Tipping amounts are pretty much as you’d tip elsewhere.
There are no hard and fast rules, though. The only people you really, really, really (have I emphasised that enough?) must tip are the restaurant/bar staff who serve you at the table. Why?
Tipping in restaurants
Service is very rarely included in restaurant and bar bills. I can’t recall ever seeing it.
So if you don’t tip, it’s considered a sign that you were extremely dissatisfied with your table service. It’s just not done to not tip anything.
A smaller tip? Fine as an expression of your disappointment.
No tip? Not cool.
How much should you tip?
When tipping serving staff, Austrians normally add 5% to 15% to the bill so it’s rounded up to a convenient number.

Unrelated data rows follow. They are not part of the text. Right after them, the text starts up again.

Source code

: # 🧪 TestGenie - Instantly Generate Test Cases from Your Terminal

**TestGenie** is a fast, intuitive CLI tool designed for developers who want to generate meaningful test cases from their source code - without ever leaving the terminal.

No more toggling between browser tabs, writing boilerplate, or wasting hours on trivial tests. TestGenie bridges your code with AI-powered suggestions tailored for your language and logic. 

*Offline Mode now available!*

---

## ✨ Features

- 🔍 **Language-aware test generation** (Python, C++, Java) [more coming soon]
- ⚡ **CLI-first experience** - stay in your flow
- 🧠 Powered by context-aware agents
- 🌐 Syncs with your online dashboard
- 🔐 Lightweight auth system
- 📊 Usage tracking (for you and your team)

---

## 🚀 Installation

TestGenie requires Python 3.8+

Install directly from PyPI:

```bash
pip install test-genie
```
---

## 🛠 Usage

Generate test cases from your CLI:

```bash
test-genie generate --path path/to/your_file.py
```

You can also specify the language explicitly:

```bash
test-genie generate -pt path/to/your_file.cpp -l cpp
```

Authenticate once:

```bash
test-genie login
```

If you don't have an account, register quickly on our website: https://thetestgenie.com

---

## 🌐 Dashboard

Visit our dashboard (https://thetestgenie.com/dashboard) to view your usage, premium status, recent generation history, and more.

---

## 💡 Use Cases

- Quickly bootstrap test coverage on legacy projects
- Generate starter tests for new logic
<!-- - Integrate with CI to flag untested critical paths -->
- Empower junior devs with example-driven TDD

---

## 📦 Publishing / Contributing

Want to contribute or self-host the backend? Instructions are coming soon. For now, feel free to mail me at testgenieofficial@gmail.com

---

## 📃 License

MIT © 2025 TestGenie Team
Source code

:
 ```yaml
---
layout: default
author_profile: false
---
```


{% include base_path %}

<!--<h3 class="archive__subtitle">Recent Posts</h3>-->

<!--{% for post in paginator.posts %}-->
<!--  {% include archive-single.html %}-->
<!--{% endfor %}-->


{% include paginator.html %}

If the bill is 9 Euro, maybe round up to 10. If it’s 25, round up to 28. It’s flexible. Feel free to tip more, of course, but it’s not expected.
In cafés, bars and restaurants, you pay the tip in the initial amount you hand over. So don’t pay the bill and then leave behind some change on the table or give back a note.
When you hand over your money, state the amount you’re paying. So when the waiter says, “six euro fifty”, you hand them a 10 Euro note and say, “eight”.
(The same principle applies to taxi drivers etc.)
If you’re paying by debit or credit card, you can ask if you should add a tip to the total, or simply pay the bill and hand over some coins or notes as the tip.
With self-service (quite rare in Vienna), I usually add a smaller tip if it’s a bar, for example, where the person taking your money is also putting the order together. But no tip if it’s just a takeaway burger joint or a cash desk at an airport self-service restaurant, for example.
P.S. Don’t worry too much about doing the wrong thing: restaurant and bar staff are used to serving non-Austrians and should give you a little leeway in terms of understanding and following local habits!